_TASK DETAILS_
After finding the line with "<!-- * [swagger][5] -->" in the data below, set down exactly each line through the one with "#### Running the app", inclusive, and stop there.

::::

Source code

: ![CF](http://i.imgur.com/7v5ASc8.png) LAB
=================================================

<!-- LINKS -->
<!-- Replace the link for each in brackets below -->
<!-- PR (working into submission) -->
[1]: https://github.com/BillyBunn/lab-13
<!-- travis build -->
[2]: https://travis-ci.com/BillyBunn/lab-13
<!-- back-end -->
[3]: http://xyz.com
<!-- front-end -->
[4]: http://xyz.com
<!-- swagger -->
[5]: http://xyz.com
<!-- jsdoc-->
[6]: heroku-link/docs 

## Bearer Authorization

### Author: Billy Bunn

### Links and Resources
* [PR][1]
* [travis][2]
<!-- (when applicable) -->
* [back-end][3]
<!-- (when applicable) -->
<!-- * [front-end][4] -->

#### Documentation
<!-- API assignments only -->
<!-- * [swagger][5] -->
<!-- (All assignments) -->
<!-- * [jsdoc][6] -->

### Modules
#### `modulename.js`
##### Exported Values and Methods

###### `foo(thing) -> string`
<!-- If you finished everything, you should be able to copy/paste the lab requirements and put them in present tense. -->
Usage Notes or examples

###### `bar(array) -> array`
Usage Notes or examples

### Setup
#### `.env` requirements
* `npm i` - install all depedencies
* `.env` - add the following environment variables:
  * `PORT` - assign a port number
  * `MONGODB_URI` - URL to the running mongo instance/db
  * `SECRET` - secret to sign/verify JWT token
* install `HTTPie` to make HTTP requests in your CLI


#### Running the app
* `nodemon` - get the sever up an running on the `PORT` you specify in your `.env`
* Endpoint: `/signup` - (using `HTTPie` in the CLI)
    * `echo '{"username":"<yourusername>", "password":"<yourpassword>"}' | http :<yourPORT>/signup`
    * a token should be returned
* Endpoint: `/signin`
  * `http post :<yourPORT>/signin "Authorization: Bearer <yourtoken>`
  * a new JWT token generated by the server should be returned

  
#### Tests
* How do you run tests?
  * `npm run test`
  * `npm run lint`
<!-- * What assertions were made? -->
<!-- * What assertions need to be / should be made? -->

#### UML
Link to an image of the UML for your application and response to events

::::

_OUTPUT OF THE EXERCISE_
<!-- * [swagger][5] -->
<!-- (All assignments) -->
<!-- * [jsdoc][6] -->

### Modules
#### `modulename.js`
##### Exported Values and Methods

###### `foo(thing) -> string`
<!-- If you finished everything, you should be able to copy/paste the lab requirements and put them in present tense. -->
Usage Notes or examples

###### `bar(array) -> array`
Usage Notes or examples

### Setup
#### `.env` requirements
* `npm i` - install all depedencies
* `.env` - add the following environment variables:
  * `PORT` - assign a port number
  * `MONGODB_URI` - URL to the running mongo instance/db
  * `SECRET` - secret to sign/verify JWT token
* install `HTTPie` to make HTTP requests in your CLI


#### Running the app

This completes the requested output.